TASK DIRECTIONS:
Wherever the string "杂志今年第一期上发表三万五千字长文" appears in the entries below, return the line that holds it.

(Stored data entries)
++++++++++++++++++++

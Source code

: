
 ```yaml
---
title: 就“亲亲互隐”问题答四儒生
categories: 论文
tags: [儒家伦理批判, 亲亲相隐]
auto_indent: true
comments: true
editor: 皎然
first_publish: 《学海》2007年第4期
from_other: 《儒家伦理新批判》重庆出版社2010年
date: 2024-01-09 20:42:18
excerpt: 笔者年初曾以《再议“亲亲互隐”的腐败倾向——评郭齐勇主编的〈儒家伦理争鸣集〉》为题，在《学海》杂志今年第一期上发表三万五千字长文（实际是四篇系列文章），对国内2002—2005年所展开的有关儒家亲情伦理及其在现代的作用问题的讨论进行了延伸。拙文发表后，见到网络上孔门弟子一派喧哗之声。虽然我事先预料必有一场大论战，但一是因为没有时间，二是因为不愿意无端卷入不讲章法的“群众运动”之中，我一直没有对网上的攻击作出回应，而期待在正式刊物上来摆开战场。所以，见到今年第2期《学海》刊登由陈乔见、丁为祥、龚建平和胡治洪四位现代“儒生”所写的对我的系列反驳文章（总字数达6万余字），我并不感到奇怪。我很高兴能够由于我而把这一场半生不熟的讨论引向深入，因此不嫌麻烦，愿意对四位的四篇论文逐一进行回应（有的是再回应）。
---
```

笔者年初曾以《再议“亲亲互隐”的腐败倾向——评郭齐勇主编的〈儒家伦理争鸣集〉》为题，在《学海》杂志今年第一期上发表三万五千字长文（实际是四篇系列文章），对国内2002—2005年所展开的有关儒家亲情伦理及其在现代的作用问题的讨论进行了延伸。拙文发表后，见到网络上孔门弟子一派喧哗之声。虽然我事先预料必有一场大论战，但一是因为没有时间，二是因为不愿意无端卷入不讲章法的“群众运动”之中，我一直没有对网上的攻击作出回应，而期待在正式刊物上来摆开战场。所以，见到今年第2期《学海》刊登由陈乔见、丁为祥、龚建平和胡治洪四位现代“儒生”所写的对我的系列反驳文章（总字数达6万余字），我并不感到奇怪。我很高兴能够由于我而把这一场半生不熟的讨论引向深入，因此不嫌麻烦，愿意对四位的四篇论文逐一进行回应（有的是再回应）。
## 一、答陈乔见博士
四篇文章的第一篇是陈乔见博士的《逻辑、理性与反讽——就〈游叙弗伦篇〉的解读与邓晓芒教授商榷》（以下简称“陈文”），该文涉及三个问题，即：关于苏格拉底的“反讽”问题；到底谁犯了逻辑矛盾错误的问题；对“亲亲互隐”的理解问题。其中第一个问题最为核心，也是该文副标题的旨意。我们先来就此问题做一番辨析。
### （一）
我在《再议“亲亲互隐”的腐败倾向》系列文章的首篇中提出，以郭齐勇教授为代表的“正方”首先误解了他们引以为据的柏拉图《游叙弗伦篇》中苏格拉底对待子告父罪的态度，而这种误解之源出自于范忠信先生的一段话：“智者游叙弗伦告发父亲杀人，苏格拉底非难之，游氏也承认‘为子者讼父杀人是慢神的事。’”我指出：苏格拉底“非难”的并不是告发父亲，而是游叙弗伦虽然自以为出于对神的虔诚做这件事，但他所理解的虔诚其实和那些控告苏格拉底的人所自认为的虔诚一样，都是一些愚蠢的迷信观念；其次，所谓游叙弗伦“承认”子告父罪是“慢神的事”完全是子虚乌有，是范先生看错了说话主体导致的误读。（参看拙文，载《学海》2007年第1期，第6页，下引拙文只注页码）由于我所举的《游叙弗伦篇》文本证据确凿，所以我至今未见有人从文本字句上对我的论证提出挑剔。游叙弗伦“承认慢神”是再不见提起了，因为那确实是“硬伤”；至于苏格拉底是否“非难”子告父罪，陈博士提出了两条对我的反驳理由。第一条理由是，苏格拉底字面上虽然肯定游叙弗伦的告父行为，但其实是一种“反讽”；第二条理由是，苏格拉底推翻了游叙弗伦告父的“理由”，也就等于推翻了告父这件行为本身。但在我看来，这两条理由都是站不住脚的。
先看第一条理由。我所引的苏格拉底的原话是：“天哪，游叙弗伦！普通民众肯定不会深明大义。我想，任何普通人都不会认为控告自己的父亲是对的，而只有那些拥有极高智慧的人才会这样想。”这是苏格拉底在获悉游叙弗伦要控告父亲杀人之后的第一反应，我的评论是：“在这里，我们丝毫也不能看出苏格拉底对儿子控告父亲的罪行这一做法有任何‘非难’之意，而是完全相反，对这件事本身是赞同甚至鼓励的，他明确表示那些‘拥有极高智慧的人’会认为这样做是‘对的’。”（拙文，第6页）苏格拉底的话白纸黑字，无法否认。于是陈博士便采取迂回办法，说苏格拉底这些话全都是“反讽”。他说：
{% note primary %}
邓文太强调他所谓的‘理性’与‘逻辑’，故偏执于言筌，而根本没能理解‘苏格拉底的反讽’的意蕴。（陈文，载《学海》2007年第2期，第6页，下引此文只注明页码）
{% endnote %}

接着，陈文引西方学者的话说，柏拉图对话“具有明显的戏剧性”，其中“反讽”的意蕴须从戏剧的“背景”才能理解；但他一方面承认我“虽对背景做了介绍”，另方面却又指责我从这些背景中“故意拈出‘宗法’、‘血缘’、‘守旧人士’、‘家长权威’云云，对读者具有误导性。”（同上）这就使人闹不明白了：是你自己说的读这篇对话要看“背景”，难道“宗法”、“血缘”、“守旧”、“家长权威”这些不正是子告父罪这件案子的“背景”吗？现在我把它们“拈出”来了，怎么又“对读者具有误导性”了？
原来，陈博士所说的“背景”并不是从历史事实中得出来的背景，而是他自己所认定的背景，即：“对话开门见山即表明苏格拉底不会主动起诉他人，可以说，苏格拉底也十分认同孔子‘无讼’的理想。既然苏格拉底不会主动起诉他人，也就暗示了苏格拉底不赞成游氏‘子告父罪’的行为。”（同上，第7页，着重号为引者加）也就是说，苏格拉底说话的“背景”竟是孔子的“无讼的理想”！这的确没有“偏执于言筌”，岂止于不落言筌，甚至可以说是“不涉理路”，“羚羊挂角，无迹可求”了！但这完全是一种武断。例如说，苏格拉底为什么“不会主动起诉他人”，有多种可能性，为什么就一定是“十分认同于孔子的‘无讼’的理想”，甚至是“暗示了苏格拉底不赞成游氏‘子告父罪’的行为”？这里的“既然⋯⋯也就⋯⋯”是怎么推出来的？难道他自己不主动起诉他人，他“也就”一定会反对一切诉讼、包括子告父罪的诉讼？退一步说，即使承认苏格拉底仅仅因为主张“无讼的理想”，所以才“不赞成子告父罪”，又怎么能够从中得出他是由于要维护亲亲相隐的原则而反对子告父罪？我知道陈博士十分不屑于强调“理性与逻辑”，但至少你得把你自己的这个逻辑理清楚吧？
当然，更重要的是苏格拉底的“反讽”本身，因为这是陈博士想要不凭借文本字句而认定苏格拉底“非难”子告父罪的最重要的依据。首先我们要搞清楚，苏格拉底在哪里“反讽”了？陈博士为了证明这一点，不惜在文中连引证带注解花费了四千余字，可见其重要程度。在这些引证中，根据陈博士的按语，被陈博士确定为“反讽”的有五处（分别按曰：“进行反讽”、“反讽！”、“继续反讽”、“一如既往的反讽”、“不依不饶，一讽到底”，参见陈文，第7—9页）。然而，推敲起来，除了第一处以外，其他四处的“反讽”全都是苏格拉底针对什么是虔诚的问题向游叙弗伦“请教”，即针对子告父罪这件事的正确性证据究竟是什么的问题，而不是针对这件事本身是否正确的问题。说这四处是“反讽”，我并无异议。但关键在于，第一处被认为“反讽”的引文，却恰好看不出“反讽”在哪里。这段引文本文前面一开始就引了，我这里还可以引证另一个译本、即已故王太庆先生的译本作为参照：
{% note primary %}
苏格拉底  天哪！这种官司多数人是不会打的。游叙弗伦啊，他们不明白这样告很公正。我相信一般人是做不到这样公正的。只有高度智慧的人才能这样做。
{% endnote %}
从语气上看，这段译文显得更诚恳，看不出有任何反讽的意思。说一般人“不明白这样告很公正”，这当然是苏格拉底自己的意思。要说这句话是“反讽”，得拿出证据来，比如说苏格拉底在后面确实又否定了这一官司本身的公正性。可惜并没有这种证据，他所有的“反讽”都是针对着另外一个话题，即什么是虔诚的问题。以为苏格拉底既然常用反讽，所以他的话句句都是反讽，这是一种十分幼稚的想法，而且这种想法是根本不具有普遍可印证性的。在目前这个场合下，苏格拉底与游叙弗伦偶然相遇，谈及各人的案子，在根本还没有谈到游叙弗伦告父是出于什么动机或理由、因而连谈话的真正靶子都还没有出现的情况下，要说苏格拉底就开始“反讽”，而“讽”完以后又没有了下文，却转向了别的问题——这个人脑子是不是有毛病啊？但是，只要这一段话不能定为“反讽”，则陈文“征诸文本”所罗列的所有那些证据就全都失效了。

++++++++++++++++++++

SOLVED EXERCISE:
excerpt: 笔者年初曾以《再议“亲亲互隐”的腐败倾向——评郭齐勇主编的〈儒家伦理争鸣集〉》为题，在《学海》杂志今年第一期上发表三万五千字长文（实际是四篇系列文章），对国内2002—2005年所展开的有关儒家亲情伦理及其在现代的作用问题的讨论进行了延伸。拙文发表后，见到网络上孔门弟子一派喧哗之声。虽然我事先预料必有一场大论战，但一是因为没有时间，二是因为不愿意无端卷入不讲章法的“群众运动”之中，我一直没有对网上的攻击作出回应，而期待在正式刊物上来摆开战场。所以，见到今年第2期《学海》刊登由陈乔见、丁为祥、龚建平和胡治洪四位现代“儒生”所写的对我的系列反驳文章（总字数达6万余字），我并不感到奇怪。我很高兴能够由于我而把这一场半生不熟的讨论引向深入，因此不嫌麻烦，愿意对四位的四篇论文逐一进行回应（有的是再回应）。
笔者年初曾以《再议“亲亲互隐”的腐败倾向——评郭齐勇主编的〈儒家伦理争鸣集〉》为题，在《学海》杂志今年第一期上发表三万五千字长文（实际是四篇系列文章），对国内2002—2005年所展开的有关儒家亲情伦理及其在现代的作用问题的讨论进行了延伸。拙文发表后，见到网络上孔门弟子一派喧哗之声。虽然我事先预料必有一场大论战，但一是因为没有时间，二是因为不愿意无端卷入不讲章法的“群众运动”之中，我一直没有对网上的攻击作出回应，而期待在正式刊物上来摆开战场。所以，见到今年第2期《学海》刊登由陈乔见、丁为祥、龚建平和胡治洪四位现代“儒生”所写的对我的系列反驳文章（总字数达6万余字），我并不感到奇怪。我很高兴能够由于我而把这一场半生不熟的讨论引向深入，因此不嫌麻烦，愿意对四位的四篇论文逐一进行回应（有的是再回应）。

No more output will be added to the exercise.